→ DATA EXTRACTS
———

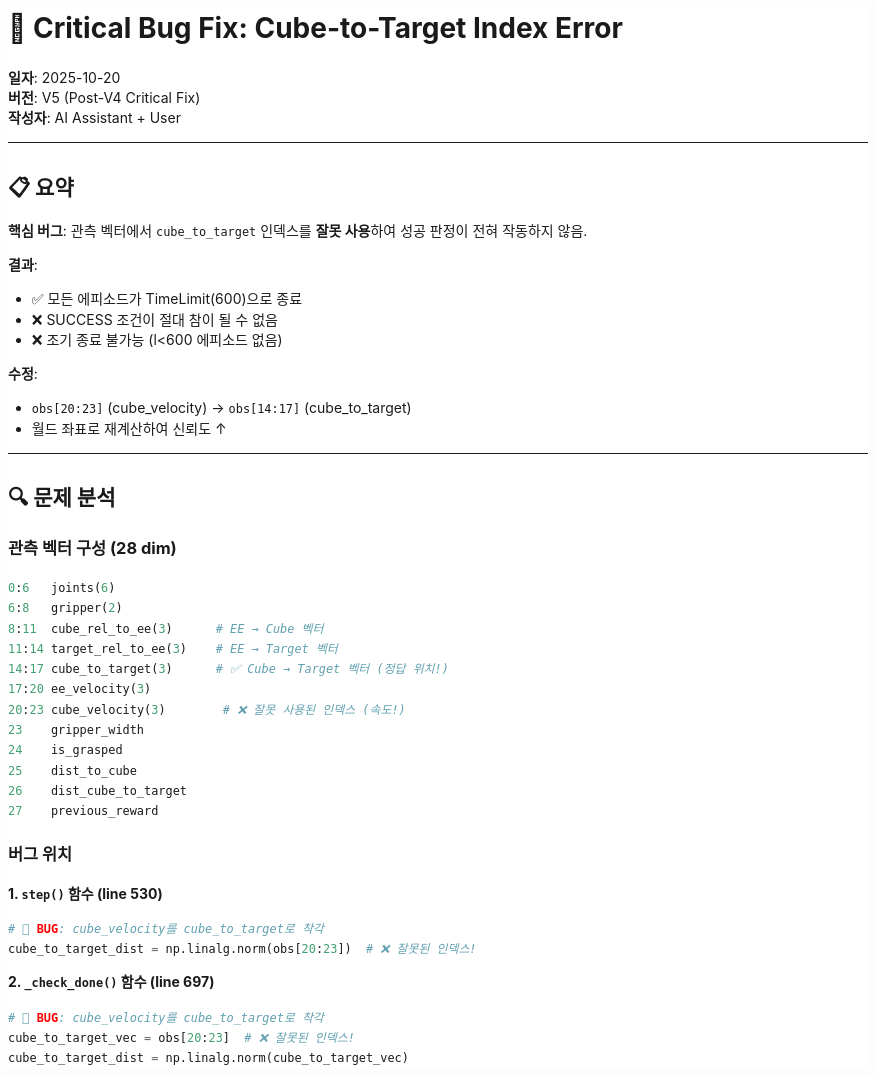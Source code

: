 # 🐛 Critical Bug Fix: Cube-to-Target Index Error

**일자**: 2025-10-20  
**버전**: V5 (Post-V4 Critical Fix)  
**작성자**: AI Assistant + User

---

## 📋 요약

**핵심 버그**: 관측 벡터에서 `cube_to_target` 인덱스를 **잘못 사용**하여 성공 판정이 전혀 작동하지 않음.

**결과**: 
- ✅ 모든 에피소드가 TimeLimit(600)으로 종료
- ❌ SUCCESS 조건이 절대 참이 될 수 없음
- ❌ 조기 종료 불가능 (l<600 에피소드 없음)

**수정**: 
- `obs[20:23]` (cube_velocity) → `obs[14:17]` (cube_to_target)
- 월드 좌표로 재계산하여 신뢰도 ↑

---

## 🔍 문제 분석

### 관측 벡터 구성 (28 dim)

```python
0:6   joints(6)
6:8   gripper(2)
8:11  cube_rel_to_ee(3)      # EE → Cube 벡터
11:14 target_rel_to_ee(3)    # EE → Target 벡터
14:17 cube_to_target(3)      # ✅ Cube → Target 벡터 (정답 위치!)
17:20 ee_velocity(3)
20:23 cube_velocity(3)        # ❌ 잘못 사용된 인덱스 (속도!)
23    gripper_width
24    is_grasped
25    dist_to_cube
26    dist_cube_to_target
27    previous_reward
```

### 버그 위치

**1. `step()` 함수 (line 530)**
```python
# 🐛 BUG: cube_velocity를 cube_to_target로 착각
cube_to_target_dist = np.linalg.norm(obs[20:23])  # ❌ 잘못된 인덱스!
```

**2. `_check_done()` 함수 (line 697)**
```python
# 🐛 BUG: cube_velocity를 cube_to_target로 착각
cube_to_target_vec = obs[20:23]  # ❌ 잘못된 인덱스!
cube_to_target_dist = np.linalg.norm(cube_to_target_vec)
```
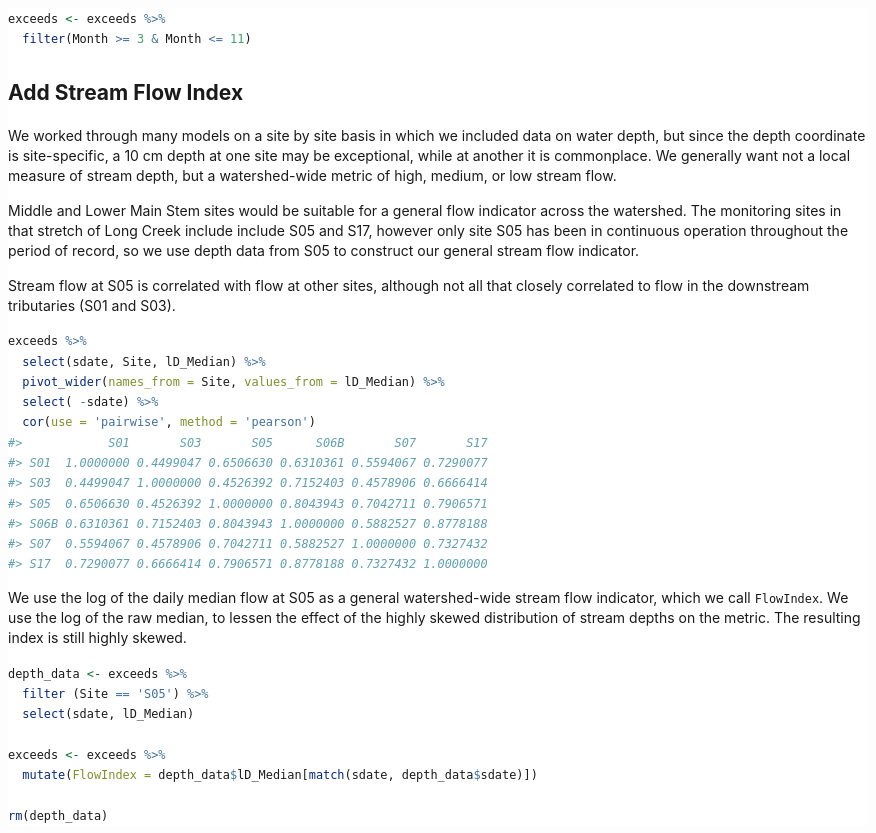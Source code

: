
 ``` r
exceeds <- exceeds %>%
  filter(Month >= 3 & Month <= 11)
```

## Add Stream Flow Index

We worked through many models on a site by site basis in which we
included data on water depth, but since the depth coordinate is
site-specific, a 10 cm depth at one site may be exceptional, while at
another it is commonplace. We generally want not a local measure of
stream depth, but a watershed-wide metric of high, medium, or low stream
flow.

Middle and Lower Main Stem sites would be suitable for a general flow
indicator across the watershed. The monitoring sites in that stretch of
Long Creek include include S05 and S17, however only site S05 has been
in continuous operation throughout the period of record, so we use depth
data from S05 to construct our general stream flow indicator.

Stream flow at S05 is correlated with flow at other sites, although not
all that closely correlated to flow in the downstream tributaries (S01
and S03).

``` r
exceeds %>%
  select(sdate, Site, lD_Median) %>%
  pivot_wider(names_from = Site, values_from = lD_Median) %>%
  select( -sdate) %>%
  cor(use = 'pairwise', method = 'pearson')
#>            S01       S03       S05      S06B       S07       S17
#> S01  1.0000000 0.4499047 0.6506630 0.6310361 0.5594067 0.7290077
#> S03  0.4499047 1.0000000 0.4526392 0.7152403 0.4578906 0.6666414
#> S05  0.6506630 0.4526392 1.0000000 0.8043943 0.7042711 0.7906571
#> S06B 0.6310361 0.7152403 0.8043943 1.0000000 0.5882527 0.8778188
#> S07  0.5594067 0.4578906 0.7042711 0.5882527 1.0000000 0.7327432
#> S17  0.7290077 0.6666414 0.7906571 0.8778188 0.7327432 1.0000000
```

We use the log of the daily median flow at S05 as a general
watershed-wide stream flow indicator, which we call `FlowIndex`. We use
the log of the raw median, to lessen the effect of the highly skewed
distribution of stream depths on the metric. The resulting index is
still highly skewed.

``` r
depth_data <- exceeds %>%
  filter (Site == 'S05') %>%
  select(sdate, lD_Median)

exceeds <- exceeds %>%
  mutate(FlowIndex = depth_data$lD_Median[match(sdate, depth_data$sdate)])

rm(depth_data)
```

———

→ TASK TO COMPLETE
Copy out each line from the preceding entries that mentions the word "norm".

→ RESULT OF THE TASK
cube_to_target_dist = np.linalg.norm(obs[20:23])  # ❌ 잘못된 인덱스!
cube_to_target_dist = np.linalg.norm(cube_to_target_vec)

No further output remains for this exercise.